As a challenge (sometimes an affront) to Abstract Expressionism, Pop Art emerged simultaneously from the studios of artists such as Lichtenstein, Rosenquist, Warhol, Wesselmann, Dine, Oldenburg, Ruscha, Segal and Indiana. The label 'Pop' only established itself in 1962.
Two of the many elements that struck me as most interesting in this evolutionary change are really that first and foremost the total notion of process was re-invented. Then the notion of scale was re-interpreted. For example, the large canvases of Jackson Pollock and Barnett Newman which invited the viewer into a sublime space were then becoming billboard images by Tom Wesselmann or monuments to household objects by Claes Oldenburg.
'Pollock,' Allan Kaprow wrote presciently in 1957, 'left us at the point where we must become preoccupied with and even dazzled by the space and objects of our everyday life, either our bodies, clothes, rooms, or if need be, the vastness of 42nd Street… Objects of every sort are materials for the new art: paint, chairs, food, electric and neon lights, smoke, water, old socks, a dog, movies, a thousand other things which will be discovered by the present generation of artists…'
With Pop, art returned to representation. Rejecting the abstraction and weighty seriousness of their elders, Pop artists plunged headlong into popular culture,its visual richness, its sense of play, irreverence and parody of 'high art'. Their work had an immediate appeal, perfectly capturing the mood of the times - brash, colourful and resolutely contemporary.
These three particular works from a European collection are fantastic examples of Pop Art. They also represent an eclectic taste. Carefully chosen within the artists' œuvres, they were purchased between 1970 and 1974, when it took a knowledgeable eye to select important and meaningful art in a market still flush with available works, and at a time when the Pop cognoscenti had to keep an eye on developments in France, England and Germany as well as America.
Ed Ruscha's Talk about Space, 1962. George Segal's Laundromat, 1966/67. Tom Wesselman's Great American Nude No 44, 1963. Can one see a common trend among these works? They all radiate the same sense of freedom and vitality they expressed in the early Sixties. They are all inspired by everyday America, the home, the street, the supermarket, the billboard.
Ed Ruscha's Talk about Space is one of the artist's early paintings where the word is a found object. His conception of paintings as signs comes perhaps from his background in the commercial arts, but perhaps also from a trip to Europe in 1961 - he came back with many drawings based on words and images found in the streets. Paintings of words are his most important contribution to Pop Art. In 1960 Ed Ruscha was the first artist to include a hand-painted reproduction of a comic strip (Dublin, 1960) - before Andy Warhol's use of comics.
On the blue colour field of Talk about Space a single word is paired with an object, a readymade. The painted crayon, as precise as a photograph, challenges the word and redefines the space in between. Does the word Space mean the void of the canvas, or the white page of a book, or even the wide open plains of Los Angeles, where one can sometimes feel lost? Ruscha's suggestive use of language makes us feel very small in front of this painting. The word is read but also instantly felt.
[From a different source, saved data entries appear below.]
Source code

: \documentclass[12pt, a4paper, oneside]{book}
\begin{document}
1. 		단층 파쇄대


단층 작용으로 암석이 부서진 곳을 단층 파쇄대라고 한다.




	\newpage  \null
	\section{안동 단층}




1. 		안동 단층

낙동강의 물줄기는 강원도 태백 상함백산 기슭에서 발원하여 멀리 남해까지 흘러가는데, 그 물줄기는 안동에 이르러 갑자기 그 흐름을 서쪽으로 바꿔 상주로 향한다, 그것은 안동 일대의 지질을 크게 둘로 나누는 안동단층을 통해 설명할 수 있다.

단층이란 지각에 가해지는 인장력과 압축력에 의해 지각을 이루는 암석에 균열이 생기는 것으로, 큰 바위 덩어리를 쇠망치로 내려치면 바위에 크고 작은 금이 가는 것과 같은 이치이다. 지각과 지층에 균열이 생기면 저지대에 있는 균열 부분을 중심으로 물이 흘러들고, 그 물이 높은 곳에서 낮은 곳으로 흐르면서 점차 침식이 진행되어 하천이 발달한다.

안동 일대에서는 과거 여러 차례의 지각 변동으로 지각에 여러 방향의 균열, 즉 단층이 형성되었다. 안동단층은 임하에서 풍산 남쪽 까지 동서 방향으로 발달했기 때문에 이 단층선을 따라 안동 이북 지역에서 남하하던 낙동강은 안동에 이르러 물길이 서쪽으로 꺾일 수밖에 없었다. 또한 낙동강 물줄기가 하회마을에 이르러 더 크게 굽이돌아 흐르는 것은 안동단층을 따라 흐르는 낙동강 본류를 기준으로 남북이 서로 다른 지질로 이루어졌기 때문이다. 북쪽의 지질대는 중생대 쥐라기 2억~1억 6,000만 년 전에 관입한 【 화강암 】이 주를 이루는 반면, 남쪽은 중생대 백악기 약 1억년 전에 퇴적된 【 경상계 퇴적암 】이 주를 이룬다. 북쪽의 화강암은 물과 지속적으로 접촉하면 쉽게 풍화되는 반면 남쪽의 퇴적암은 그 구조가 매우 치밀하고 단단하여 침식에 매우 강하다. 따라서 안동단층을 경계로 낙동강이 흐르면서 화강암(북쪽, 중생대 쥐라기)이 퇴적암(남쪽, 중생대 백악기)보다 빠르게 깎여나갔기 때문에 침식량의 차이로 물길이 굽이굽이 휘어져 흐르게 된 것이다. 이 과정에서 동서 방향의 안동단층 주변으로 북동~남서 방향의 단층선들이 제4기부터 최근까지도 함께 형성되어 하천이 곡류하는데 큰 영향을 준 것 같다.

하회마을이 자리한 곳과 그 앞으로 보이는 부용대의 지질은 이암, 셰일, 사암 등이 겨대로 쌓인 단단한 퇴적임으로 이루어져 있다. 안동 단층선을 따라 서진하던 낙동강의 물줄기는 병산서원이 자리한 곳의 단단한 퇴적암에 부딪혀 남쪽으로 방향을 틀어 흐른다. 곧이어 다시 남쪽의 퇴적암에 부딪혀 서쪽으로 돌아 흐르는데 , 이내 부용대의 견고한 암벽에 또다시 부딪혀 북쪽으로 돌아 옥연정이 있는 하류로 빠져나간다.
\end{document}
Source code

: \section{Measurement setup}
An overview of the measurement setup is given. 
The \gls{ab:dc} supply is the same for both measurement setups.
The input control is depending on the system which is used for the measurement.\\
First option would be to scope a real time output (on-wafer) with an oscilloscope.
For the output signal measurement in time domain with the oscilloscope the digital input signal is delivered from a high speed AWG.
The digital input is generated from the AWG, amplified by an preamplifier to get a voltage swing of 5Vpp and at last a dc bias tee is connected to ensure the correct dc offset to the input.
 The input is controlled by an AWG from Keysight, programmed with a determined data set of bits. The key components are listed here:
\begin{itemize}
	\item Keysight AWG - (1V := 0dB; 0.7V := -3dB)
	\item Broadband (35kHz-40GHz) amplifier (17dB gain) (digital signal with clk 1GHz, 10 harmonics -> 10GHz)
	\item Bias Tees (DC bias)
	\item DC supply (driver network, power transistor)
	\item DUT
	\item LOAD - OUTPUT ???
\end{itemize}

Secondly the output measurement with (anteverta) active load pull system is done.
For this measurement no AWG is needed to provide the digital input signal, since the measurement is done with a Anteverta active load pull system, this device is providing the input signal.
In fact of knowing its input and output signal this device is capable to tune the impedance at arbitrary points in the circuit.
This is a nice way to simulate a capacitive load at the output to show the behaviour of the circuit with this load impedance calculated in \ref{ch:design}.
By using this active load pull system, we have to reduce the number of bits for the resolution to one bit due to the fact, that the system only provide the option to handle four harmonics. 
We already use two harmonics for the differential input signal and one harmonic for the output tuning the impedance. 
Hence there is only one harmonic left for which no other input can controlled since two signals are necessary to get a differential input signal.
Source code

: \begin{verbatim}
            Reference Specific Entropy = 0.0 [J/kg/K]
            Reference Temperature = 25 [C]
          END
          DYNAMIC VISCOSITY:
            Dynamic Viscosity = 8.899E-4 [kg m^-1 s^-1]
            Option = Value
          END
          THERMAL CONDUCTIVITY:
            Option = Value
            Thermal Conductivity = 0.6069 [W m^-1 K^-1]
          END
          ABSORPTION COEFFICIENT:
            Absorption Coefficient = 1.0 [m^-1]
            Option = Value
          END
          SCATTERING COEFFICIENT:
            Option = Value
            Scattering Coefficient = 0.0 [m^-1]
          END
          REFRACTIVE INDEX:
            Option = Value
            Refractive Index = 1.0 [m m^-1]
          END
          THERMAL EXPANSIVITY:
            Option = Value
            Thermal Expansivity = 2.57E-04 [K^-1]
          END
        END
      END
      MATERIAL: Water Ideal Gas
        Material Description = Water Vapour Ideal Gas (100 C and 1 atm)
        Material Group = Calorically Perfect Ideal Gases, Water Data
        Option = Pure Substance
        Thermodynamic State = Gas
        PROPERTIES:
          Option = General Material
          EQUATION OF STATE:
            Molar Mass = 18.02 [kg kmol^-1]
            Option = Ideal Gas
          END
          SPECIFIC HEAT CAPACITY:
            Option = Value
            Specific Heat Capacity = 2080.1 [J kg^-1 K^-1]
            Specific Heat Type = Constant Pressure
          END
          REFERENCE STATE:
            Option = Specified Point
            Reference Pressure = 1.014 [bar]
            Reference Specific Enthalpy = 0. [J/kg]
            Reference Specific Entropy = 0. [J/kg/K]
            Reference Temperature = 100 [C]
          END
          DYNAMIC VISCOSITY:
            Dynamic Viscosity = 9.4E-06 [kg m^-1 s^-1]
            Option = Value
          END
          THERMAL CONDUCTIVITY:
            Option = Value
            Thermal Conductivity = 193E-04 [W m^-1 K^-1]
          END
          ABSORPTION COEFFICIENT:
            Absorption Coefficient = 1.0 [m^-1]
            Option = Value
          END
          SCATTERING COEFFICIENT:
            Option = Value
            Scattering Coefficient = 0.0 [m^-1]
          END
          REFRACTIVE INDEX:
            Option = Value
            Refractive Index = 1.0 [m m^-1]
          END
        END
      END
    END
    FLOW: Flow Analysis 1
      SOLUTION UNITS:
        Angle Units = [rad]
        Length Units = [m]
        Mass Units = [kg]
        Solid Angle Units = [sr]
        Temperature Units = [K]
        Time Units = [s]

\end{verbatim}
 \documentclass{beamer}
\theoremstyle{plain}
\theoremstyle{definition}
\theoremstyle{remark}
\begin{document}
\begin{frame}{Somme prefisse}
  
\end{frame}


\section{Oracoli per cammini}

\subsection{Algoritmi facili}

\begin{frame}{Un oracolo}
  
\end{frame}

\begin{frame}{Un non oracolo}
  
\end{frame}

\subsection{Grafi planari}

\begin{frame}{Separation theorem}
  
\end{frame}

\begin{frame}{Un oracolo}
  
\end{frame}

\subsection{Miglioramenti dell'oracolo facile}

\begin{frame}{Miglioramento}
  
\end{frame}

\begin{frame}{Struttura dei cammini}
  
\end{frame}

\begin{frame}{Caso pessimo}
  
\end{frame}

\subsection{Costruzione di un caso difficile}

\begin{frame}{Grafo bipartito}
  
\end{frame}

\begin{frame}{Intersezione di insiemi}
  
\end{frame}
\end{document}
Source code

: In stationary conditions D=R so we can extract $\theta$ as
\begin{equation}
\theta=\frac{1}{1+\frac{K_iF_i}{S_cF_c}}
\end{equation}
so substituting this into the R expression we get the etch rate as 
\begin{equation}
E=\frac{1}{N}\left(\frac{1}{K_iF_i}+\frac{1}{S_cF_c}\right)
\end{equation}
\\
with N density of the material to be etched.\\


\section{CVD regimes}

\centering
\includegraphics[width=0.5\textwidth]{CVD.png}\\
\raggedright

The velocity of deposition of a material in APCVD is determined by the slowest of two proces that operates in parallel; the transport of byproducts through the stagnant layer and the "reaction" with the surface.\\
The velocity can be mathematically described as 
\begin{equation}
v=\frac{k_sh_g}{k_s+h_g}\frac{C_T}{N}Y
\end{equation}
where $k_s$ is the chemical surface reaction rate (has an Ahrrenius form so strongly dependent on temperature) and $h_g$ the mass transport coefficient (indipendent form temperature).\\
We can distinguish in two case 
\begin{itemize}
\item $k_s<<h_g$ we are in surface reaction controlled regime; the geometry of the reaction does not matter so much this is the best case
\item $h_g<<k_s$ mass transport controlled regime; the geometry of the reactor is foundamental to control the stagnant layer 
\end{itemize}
Andy Warhol once said: 'the further west we drove, the more Pop everything looked on the highways. Suddenly we all felt like insiders because even though Pop was everywhere - that was the thing about it, most people still took it for granted whereas we were dazzled by it - to us, it was the new Art. Once you got Pop, you could never see a sign the same way again. And once you thought Pop, you could never see America the same way again.'
One of Ruscha's most important works to become available recently, Talk about Space embodies the dazzling spaciousness and vibrancy of the American cultural landscape, the wide-open space of the West, the eternally blue skies, the golden brilliance of its sunshine and deserts. Its bold lettering also suggests the exuberance of popular culture, of roadside billboards and comic-book caption.
Tom Wesselmann's Great American Nude No 44 is full of the domestic references that characterize his work. He made his first American Nude in 1960. These paintings are also sculptures, and this is particularly true of this one, with its mix-media collages, bits of photographs, clothes, found objects (radiator, door, phone - the introduction of machine-made objects is Wesselmann's important contribution to Pop Art). In the sensuous representation of the female form, one can feel Wesselmann's interest in Matisse. But Wesselamnn's approach is sometimes shockingly honest. The female figure is facing us with no embarrassment.
George Segal's The Laundromat, 1966/67, comes from a particularly fertile period when Segal refined his use of the plaster-cast figure and developed his installations of scenes from everyday life. He too makes use of readymade objects, extending the concept to include a life-size cast of a human figure. Cast in white plaster, and placed among the mass-produced washing machine, trash can and cheap plastic seats, his rather ordinary-looking woman reading a book is part of this vignette from modern life. Yet the anonymous whiteness of the plaster - and its fragility next to the hard-edged appliances - suggest an undercurrent of alienation and emotional isolation. As Irving Sandler observes, 'it is the mystery with which Segal endows his commonplace figures that separates his works from hardcore Pop Art'. Rather than revel in the exuberance of pop culture Segal explores the dark emotional subtext of everyday life.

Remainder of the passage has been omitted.